═══ Material shown
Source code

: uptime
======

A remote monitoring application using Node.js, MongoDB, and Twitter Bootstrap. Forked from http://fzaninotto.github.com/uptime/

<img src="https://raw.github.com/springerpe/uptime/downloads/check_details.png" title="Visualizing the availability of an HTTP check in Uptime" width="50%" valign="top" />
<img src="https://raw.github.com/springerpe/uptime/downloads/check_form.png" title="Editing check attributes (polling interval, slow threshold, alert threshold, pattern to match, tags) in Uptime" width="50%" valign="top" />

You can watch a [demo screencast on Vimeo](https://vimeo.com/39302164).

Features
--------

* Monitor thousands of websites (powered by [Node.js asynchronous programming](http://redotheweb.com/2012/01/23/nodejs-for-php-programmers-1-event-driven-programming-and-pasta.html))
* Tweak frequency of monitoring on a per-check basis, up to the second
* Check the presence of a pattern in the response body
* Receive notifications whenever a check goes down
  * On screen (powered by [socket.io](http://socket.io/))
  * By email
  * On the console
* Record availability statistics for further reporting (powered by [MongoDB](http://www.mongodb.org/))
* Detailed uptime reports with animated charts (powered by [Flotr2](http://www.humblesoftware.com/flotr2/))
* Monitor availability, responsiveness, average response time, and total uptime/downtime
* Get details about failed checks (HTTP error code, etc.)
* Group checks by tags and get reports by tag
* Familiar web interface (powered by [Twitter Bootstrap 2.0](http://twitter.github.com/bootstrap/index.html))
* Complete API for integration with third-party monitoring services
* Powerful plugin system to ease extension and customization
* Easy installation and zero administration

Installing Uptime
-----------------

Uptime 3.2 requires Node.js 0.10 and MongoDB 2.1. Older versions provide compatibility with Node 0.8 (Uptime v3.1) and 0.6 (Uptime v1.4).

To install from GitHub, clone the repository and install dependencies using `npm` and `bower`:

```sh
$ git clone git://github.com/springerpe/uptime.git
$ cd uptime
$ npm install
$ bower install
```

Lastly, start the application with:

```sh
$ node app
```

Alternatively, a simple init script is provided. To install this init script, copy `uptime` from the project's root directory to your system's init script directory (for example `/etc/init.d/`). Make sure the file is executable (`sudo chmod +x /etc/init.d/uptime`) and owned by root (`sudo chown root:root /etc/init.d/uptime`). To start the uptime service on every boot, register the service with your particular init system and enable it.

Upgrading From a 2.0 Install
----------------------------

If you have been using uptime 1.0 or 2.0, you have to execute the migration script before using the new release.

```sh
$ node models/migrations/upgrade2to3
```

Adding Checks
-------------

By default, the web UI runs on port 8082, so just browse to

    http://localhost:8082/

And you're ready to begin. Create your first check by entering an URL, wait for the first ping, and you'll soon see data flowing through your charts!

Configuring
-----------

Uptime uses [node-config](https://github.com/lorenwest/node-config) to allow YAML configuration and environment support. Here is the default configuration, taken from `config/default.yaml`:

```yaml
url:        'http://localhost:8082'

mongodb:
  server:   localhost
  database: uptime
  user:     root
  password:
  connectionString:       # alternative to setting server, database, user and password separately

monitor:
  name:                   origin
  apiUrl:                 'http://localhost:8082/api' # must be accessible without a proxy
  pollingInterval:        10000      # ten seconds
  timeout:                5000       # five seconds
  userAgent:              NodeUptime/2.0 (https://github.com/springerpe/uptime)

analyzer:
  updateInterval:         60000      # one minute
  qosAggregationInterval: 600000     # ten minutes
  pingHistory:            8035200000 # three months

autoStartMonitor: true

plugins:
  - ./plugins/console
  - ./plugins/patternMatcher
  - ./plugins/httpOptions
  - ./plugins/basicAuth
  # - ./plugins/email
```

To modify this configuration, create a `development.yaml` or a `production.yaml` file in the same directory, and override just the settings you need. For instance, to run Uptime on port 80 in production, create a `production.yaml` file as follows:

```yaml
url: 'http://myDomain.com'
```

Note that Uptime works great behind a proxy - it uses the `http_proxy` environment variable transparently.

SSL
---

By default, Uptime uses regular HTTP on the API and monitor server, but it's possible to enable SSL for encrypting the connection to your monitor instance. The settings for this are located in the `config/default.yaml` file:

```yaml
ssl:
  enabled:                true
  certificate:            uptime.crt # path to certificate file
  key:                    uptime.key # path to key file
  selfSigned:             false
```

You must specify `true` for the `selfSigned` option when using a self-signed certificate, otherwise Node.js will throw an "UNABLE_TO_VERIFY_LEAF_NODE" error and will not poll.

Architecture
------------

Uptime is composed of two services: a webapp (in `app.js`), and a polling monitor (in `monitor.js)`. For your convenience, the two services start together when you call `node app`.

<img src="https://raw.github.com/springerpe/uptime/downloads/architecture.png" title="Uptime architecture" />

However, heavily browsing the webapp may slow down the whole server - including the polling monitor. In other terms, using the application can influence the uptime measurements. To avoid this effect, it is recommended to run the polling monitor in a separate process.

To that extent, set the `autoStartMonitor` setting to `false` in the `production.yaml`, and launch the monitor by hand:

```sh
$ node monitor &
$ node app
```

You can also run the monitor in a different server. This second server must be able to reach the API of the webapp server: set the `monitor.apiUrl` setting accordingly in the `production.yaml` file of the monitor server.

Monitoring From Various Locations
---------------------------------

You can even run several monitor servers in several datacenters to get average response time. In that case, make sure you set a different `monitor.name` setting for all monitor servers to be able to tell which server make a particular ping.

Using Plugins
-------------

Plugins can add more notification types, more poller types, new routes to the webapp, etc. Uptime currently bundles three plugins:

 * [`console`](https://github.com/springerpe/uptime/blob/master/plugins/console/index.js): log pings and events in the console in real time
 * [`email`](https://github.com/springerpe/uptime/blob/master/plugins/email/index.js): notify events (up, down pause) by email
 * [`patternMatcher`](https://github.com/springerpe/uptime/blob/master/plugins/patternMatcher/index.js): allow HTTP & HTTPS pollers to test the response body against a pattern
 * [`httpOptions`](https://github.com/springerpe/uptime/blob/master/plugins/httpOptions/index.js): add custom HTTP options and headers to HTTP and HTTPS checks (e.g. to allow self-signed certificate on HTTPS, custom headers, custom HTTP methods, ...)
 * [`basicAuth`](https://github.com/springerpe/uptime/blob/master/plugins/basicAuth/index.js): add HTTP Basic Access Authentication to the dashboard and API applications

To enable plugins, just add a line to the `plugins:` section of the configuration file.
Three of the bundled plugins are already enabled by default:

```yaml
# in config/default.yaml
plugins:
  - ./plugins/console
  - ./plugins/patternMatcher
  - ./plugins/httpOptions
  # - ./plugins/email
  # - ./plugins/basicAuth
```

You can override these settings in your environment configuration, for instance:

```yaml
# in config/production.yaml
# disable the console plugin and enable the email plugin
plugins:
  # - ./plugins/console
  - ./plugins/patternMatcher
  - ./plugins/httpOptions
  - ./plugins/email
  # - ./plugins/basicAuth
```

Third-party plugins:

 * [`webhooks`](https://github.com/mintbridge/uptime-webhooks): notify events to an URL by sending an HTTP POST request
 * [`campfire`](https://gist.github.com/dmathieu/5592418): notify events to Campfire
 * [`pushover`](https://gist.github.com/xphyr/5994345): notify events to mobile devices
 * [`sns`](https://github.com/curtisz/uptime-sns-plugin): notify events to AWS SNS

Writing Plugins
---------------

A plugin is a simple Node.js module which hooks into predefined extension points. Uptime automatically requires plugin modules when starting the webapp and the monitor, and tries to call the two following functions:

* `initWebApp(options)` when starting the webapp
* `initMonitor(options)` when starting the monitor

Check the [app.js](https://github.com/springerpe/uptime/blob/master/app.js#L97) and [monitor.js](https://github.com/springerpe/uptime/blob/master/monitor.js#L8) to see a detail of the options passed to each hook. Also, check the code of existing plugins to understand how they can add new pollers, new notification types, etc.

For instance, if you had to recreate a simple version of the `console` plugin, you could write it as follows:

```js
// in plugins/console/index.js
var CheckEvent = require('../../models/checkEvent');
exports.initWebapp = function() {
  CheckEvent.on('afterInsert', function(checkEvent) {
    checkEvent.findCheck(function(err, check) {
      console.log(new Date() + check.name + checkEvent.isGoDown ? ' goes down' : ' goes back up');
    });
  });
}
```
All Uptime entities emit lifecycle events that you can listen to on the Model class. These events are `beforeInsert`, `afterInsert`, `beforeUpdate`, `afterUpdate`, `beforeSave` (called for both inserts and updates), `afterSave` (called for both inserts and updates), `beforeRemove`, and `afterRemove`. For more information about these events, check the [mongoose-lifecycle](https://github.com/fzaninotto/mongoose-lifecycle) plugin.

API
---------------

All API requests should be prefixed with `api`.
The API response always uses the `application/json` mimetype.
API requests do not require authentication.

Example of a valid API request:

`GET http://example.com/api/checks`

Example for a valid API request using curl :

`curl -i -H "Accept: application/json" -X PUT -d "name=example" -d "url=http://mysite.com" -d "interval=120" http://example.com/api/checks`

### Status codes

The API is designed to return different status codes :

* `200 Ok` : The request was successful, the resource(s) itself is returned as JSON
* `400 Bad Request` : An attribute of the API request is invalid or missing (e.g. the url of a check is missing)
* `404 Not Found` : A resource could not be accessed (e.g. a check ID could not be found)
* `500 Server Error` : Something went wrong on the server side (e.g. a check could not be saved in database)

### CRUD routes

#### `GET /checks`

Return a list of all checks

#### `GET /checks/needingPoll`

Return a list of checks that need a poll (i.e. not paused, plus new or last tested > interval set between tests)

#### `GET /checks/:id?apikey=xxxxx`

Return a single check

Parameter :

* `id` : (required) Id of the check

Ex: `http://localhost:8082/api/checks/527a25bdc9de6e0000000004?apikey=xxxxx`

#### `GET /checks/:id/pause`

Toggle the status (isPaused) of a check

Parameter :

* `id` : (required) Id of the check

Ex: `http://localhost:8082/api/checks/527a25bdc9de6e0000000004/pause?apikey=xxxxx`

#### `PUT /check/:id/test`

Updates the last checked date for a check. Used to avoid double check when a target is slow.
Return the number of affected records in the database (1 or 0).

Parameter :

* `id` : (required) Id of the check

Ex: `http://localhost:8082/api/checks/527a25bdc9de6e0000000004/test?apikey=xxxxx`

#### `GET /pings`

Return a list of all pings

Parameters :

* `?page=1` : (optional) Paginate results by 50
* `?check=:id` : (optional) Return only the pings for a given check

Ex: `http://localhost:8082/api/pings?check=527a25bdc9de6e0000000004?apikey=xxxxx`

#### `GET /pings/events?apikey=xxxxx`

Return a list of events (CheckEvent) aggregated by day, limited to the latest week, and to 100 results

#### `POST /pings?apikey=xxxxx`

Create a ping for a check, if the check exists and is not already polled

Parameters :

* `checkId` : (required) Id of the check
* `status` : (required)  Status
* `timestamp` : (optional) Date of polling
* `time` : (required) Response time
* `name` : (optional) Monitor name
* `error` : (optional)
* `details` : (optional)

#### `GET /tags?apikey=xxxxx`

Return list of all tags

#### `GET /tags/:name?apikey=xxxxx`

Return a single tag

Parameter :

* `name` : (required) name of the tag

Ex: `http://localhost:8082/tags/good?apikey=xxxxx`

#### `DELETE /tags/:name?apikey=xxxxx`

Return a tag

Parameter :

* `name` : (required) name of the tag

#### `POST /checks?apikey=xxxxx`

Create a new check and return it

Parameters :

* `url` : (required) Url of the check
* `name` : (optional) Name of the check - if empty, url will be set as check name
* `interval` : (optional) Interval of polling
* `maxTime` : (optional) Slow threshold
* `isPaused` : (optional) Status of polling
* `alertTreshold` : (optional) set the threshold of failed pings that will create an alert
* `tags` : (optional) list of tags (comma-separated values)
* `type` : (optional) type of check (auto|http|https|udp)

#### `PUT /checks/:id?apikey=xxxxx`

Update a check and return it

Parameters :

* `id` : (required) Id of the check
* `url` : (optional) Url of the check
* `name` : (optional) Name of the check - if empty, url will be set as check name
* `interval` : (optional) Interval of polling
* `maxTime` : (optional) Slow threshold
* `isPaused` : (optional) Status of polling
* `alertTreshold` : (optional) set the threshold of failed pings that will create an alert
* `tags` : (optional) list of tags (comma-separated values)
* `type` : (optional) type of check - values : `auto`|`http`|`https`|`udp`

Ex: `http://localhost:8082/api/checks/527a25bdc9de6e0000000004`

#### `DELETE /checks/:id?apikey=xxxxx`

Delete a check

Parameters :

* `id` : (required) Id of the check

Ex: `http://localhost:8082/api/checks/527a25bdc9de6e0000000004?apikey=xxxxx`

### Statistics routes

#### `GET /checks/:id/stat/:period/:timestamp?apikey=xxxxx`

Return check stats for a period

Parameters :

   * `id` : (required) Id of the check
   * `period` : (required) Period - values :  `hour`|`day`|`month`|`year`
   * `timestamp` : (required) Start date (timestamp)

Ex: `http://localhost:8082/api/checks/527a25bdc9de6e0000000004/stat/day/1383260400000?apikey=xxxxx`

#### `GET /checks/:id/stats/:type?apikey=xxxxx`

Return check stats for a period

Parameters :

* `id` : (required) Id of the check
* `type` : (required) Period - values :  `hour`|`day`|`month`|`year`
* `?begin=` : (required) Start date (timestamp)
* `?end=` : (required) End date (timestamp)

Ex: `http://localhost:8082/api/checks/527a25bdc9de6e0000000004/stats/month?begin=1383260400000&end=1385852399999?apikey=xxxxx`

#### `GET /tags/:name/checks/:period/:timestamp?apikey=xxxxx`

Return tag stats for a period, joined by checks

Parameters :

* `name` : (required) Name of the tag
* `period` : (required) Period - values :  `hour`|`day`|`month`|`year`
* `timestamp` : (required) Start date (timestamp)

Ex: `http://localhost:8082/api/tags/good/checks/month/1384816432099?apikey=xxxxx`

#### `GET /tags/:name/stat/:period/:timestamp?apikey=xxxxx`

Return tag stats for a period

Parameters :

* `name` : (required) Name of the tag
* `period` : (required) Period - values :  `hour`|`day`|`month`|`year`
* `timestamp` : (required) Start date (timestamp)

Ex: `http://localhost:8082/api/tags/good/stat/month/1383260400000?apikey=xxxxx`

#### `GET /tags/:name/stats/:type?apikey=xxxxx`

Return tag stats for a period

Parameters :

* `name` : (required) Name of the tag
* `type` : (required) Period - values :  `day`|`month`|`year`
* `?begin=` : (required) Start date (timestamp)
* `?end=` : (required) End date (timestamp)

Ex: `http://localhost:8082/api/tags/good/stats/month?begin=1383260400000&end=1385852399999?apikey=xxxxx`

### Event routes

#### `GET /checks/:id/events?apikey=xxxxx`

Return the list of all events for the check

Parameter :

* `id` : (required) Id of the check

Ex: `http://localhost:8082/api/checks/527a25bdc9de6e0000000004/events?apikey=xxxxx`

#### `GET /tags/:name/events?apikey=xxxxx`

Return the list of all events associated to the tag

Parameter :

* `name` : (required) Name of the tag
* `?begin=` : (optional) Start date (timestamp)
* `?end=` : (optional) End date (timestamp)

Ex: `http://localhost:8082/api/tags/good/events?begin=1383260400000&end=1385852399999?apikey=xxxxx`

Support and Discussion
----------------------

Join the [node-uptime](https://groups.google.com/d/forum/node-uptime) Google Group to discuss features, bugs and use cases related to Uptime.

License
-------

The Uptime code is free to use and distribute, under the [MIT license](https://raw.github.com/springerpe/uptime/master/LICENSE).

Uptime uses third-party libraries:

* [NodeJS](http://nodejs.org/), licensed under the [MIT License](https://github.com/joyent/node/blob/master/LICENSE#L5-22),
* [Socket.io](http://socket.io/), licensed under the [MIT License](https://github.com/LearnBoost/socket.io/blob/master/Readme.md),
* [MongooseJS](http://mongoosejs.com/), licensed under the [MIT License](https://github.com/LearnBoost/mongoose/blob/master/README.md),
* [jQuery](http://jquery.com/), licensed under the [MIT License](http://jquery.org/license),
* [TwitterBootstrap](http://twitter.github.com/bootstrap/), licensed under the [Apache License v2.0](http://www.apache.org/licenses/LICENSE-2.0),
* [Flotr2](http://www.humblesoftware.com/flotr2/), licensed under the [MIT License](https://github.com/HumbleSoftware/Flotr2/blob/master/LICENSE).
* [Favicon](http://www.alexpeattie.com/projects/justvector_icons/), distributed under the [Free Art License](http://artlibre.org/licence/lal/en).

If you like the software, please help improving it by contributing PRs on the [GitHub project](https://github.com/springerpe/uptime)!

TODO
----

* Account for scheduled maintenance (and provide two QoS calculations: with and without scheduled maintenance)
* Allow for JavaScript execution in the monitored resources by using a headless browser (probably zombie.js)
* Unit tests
══════
# Goal of the exercise
After locating the line that contains "A remote monitoring", please copy exactly every line from the start of the records through it, and nothing else.

# Task response
Source code

: uptime
======

A remote monitoring application using Node.js, MongoDB, and Twitter Bootstrap. Forked from http://fzaninotto.github.com/uptime/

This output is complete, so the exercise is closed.